Jorge Ferreira - Entrevistado

Por João Paulo Bernardino – Escritor

 

Comecei a escrever aos 47 anos. Tenho tido diversas profissões desde segurança privada a técnico de gás. A escrita apareceu como um passatempo, um escape para o dia – a – dia. Há 2 anos para cá, tenho vindo a juntar-me a pessoas ligadas ao meio literário. Este meio tem permitido uma enorme fonte de inspiração para poder continuar com a minha escrita.   

“A idade não é um obstáculo, nem um estado de alma, é aquilo que cada um quer que seja, basta haver determinação, vontade e espírito criativo que pretendo nunca perder e escrevê-lo nas próximas décadas, nas obras, que já fervilham dentro de mim.”

 

Boa Leitura!

 

JPB – Antes de mais os nossos agradecimentos por aceitar conceder-nos esta entrevista para a Divulga Escritor. O Jorge Ferreira é talvez, um dos escritores que tive o prazer de entrevistar que mais trabalhos publicou nas mais diversas editoras, sejam livros em que é o único autor, sejam em colectâneas. Talvez por isso, se sinta mais à-vontade para nos confessar o que acha do facto de hoje em dia, os autores terem de participar financeiramente para que as editoras publiquem os seus textos? Acha que haverá possibilidade de mudar esta situação em breve ou considera algo normal nos dias que correm?

Jorge Ferreira – Nos dias que correm as dificuldades neste âmbito são sentidas com grande intensidade sendo praticamente um reflexo da ausência de apoios. Embora exista alguma ajuda da parte de poucas editoras que facilitam em participar financeiramente na publicação de textos, como por exemplo o “Instituto Camões de Portugal – “Apoio à Edição de Obras Literárias de Língua Portuguesa”, elas são uma gota de água. A maioria dos autores têm que suportar financeiramente a publicação dos seus textos, e, a quase inexistência de patrocínios limita sem dúvida a concretização de muitos sonhos. Eu conheço muitos escritores e todos eles se encontram nesta situação. As suas criações intelectuais do domínio literário muitas vezes de surpreendente qualidade não chegam ao domínio público. O ideal seria o apoio incondicionável aos escritores, com a criação de recursos económico-literários, criação de mais espaços estimulantes de leitura (Leitura de rua, Bibliotecas, escolas,…), livros economicamente mais baratos, maior produção e distribuição literária para que as obras literárias chegassem a mais leitores. Deveria também haver uma atenção especial para uma maior divulgação de autores e obras literárias, mas, porém, no contexto do panorama atual português e internacional, parece que neste momento não há forma de conseguir inverter o sistema de modo a dar ao escritor e às suas obras o valor cultural merecido. Mas acredito que se houver esforço entre todos, escritores, editoras, distribuidoras e meios culturais pouco a pouco tudo irá mudar, será uma questão de tempo e mudança de mentalidades.

 

JPB – Pressinto que seja um homem determinado e que segue os seus sonhos enfrentando todos os obstáculos que lhe surjam pela frente. Foi pela sua determinação de querer escrever que se decidiu definitivamente pelo seu primeiro romance “Amores & Separações”, à venda em Portugal mas também no Brasil? O que quis transmitir aos seus leitores e amigos?
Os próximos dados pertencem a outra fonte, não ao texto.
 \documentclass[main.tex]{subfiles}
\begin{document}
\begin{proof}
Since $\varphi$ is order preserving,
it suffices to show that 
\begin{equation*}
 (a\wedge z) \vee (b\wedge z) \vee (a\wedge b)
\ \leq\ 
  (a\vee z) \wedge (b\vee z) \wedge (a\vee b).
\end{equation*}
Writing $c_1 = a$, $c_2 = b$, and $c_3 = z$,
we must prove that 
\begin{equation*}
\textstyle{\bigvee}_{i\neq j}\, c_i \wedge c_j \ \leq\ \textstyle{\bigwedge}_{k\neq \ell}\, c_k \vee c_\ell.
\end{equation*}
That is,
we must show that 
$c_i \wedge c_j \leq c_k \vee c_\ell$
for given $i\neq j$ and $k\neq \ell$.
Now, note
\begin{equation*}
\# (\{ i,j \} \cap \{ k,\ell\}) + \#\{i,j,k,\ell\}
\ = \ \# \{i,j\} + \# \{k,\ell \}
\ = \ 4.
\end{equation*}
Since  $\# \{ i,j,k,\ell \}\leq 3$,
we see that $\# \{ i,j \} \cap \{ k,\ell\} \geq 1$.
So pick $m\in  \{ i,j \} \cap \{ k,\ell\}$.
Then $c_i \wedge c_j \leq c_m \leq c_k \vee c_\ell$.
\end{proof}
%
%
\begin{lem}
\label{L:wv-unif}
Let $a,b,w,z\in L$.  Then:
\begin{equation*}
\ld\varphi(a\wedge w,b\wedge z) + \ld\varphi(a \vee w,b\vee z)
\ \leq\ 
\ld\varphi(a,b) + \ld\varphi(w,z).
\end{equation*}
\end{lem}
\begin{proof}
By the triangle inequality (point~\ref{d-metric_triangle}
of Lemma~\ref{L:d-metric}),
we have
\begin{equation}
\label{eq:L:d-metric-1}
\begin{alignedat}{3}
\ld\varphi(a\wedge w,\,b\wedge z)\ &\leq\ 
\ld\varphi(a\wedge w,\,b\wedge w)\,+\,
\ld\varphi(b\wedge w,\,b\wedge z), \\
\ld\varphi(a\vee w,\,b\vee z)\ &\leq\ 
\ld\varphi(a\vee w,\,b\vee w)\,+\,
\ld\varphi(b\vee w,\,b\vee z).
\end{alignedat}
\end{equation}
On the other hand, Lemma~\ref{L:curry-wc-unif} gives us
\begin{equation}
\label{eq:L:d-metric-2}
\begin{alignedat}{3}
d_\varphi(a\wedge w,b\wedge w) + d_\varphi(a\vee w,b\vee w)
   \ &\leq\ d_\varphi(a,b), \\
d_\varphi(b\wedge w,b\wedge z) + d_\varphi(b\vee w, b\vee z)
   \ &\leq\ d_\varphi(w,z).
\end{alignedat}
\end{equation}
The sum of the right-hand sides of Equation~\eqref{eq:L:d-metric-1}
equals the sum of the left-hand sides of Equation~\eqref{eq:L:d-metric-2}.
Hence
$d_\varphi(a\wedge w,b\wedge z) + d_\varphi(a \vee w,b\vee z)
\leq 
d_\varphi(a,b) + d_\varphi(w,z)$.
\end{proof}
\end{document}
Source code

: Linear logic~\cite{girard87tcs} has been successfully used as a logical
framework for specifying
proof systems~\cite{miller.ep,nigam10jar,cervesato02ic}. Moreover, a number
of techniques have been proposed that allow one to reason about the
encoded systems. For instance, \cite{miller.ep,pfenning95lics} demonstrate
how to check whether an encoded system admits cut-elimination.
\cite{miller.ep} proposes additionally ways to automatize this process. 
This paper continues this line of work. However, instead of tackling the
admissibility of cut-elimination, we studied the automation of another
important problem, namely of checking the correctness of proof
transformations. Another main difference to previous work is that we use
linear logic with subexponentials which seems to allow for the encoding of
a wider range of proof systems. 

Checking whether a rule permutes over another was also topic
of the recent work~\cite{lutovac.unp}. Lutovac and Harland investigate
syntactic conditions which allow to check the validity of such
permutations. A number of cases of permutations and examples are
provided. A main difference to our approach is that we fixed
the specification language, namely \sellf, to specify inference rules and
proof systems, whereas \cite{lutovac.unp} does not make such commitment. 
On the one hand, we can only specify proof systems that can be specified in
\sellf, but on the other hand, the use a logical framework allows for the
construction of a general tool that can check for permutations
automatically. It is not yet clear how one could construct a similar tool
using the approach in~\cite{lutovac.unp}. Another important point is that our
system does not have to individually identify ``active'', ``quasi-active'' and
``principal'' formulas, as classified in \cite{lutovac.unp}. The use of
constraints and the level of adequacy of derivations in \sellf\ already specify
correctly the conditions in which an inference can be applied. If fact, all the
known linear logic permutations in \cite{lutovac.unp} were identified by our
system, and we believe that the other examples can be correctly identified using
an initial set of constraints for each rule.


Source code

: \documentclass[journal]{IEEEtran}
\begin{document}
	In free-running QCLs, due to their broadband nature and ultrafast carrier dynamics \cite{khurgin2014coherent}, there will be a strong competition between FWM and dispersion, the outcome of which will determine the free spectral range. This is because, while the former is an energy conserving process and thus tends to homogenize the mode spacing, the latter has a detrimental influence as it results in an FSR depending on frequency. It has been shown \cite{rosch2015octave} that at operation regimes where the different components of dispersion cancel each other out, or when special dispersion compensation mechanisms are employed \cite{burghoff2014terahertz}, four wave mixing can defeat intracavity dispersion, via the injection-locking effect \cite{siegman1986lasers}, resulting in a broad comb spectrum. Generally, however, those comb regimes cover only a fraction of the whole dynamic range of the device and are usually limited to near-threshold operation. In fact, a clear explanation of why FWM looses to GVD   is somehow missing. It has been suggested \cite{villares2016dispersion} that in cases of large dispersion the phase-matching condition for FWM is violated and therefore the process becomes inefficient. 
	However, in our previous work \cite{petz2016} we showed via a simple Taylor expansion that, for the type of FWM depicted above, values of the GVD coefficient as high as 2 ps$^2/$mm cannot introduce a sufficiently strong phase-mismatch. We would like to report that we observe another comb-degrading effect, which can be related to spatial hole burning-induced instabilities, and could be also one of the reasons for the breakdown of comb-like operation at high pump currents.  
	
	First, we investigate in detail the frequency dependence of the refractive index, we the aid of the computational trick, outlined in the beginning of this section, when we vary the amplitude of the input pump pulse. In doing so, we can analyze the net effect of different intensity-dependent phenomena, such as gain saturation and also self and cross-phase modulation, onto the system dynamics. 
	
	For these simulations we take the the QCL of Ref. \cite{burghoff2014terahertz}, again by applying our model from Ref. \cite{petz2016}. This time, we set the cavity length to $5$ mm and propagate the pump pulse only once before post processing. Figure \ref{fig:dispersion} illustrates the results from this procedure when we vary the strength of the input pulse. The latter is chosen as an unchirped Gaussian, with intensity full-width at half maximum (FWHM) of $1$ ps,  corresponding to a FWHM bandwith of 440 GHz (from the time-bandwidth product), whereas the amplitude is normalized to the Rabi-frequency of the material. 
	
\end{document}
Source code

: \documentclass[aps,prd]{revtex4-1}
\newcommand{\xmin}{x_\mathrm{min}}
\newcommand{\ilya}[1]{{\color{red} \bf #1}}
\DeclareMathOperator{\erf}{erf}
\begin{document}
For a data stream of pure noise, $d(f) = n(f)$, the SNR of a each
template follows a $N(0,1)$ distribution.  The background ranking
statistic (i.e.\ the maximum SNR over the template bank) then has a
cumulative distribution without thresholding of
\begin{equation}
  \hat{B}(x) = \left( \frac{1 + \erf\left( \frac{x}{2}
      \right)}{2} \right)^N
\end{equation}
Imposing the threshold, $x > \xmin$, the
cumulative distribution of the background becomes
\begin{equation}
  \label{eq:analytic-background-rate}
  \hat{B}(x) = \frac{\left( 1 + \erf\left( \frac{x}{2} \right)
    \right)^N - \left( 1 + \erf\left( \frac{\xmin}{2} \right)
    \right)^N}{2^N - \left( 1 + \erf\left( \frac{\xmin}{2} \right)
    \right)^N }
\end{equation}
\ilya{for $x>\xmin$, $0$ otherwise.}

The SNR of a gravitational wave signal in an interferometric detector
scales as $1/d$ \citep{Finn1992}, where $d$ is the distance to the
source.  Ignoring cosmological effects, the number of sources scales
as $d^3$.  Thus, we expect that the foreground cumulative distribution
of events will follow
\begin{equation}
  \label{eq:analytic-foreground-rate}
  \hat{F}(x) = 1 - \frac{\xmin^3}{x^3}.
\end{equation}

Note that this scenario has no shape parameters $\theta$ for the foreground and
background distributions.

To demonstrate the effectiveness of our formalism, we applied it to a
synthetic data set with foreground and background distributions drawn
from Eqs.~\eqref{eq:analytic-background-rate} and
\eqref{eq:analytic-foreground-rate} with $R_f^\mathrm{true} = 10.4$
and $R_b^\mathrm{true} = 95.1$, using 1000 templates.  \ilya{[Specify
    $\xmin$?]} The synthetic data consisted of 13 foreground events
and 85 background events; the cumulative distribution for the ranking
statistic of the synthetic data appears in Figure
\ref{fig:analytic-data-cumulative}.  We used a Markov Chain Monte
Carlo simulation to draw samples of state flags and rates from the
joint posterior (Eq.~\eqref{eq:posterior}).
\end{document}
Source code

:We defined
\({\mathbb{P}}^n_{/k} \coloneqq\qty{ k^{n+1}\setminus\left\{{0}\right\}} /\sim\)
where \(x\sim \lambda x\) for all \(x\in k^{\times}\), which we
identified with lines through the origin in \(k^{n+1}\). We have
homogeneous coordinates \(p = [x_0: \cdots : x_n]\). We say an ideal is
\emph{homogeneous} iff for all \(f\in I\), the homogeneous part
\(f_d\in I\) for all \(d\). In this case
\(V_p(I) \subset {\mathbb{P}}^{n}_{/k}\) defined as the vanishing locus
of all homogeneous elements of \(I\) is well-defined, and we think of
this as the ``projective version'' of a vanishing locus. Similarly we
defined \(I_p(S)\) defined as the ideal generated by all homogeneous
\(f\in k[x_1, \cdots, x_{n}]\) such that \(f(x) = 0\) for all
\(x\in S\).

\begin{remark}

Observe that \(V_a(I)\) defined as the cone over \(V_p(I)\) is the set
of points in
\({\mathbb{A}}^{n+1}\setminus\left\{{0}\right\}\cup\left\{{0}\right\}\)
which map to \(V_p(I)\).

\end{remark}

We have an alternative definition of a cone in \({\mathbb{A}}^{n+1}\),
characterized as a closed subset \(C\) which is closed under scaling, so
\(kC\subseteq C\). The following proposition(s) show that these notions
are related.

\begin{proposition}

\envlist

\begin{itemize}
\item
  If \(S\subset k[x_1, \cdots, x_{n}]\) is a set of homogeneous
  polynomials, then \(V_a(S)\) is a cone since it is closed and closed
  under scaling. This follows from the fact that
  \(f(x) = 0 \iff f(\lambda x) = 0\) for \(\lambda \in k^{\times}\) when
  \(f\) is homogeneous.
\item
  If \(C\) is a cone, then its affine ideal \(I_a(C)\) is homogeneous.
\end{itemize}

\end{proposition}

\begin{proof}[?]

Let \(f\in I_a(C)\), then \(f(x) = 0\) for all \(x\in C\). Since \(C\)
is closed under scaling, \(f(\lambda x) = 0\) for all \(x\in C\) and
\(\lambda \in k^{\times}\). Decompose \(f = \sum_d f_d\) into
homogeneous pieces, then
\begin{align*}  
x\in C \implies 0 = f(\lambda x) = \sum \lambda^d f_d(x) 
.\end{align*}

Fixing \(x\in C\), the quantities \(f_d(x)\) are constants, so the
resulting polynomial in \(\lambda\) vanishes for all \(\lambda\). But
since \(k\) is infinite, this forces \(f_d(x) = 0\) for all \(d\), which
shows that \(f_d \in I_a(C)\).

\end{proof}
Jorge Ferreira - Quando pensei em escrever este romance ele não passava de uma simples história real mas que merecia por si só torná-la inesquecível. Com o passar do tempo e depois de um período de reflexão começou a surgir no papel algo inesperado que fui criando pouco a pouco com muito carinho e intensidade.De repente, e sem me aperceber, tornou-se um escape ou algo terapêutico para descrever um estado de alma. Com a continuação do mesmo que fui dando a conhecer a outros, para minha surpresa, verifiquei o interesse e a crítica positiva e assim fui incentivado a continuar. Quando o finalizei não tinha qualquer intuito de publicar mas, fui convencido de tal forma, que o enviei para as diversas editoras. Fiquei grato e satisfeito ao saber que após algumas semanas, a Chiado Editora, acreditou nesse meu projeto e aceitou editar o meu romance. Esta obra transmite um labirinto entre a realidade e a ficção. Relata a vida de um casal com todos os problemas do dia-a-dia, e com a problemática do aparecimento de um terceiro elemento, que provoca múltiplas mudanças radicais no seio familiar dessa família.  É um romance em cujo contexto, o amor, a paixão e a aventura estão bem patentes desde o seu início até ao final.

 

 

JPB – O escritor e Prémio Nobel da Literatura José Saramago disse-me um dia, quando lhe confessei que também eu escrevia, de que “não tenha pressa e não perca tempo”, exatamente porque também ele começara a escrever tarde. O Jorge, com 47 anos, iniciou-se na escrita de espírito e alma há apenas dois anos. Partilha da opinião de Saramago e o que espera conseguir no mundo da literatura na próxima década?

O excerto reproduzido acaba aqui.